Dataset entries:
-=-=-
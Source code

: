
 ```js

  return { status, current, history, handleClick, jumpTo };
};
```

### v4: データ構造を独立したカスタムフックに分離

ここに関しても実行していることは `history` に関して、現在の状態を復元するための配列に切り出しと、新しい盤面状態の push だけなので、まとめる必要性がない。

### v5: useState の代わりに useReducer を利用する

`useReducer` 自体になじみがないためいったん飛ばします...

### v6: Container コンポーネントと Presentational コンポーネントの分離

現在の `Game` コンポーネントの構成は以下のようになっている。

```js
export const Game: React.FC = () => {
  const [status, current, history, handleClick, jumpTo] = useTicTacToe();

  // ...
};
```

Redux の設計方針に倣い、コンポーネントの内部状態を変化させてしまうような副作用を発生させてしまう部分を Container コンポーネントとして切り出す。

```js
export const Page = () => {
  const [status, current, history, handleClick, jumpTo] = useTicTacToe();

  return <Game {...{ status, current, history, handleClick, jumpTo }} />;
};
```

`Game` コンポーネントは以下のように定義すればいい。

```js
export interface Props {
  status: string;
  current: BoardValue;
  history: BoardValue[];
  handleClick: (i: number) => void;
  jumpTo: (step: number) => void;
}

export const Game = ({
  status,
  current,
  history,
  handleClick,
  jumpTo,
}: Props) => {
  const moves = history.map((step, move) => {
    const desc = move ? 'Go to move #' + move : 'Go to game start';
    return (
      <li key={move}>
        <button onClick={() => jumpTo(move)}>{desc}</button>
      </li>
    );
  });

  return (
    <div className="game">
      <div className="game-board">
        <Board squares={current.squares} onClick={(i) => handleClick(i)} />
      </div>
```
-=-=-
* **Work order**: Copy all lines above containing the string "Container".

* **Written answer**:
### v6: Container コンポーネントと Presentational コンポーネントの分離
Redux の設計方針に倣い、コンポーネントの内部状態を変化させてしまうような副作用を発生させてしまう部分を Container コンポーネントとして切り出す。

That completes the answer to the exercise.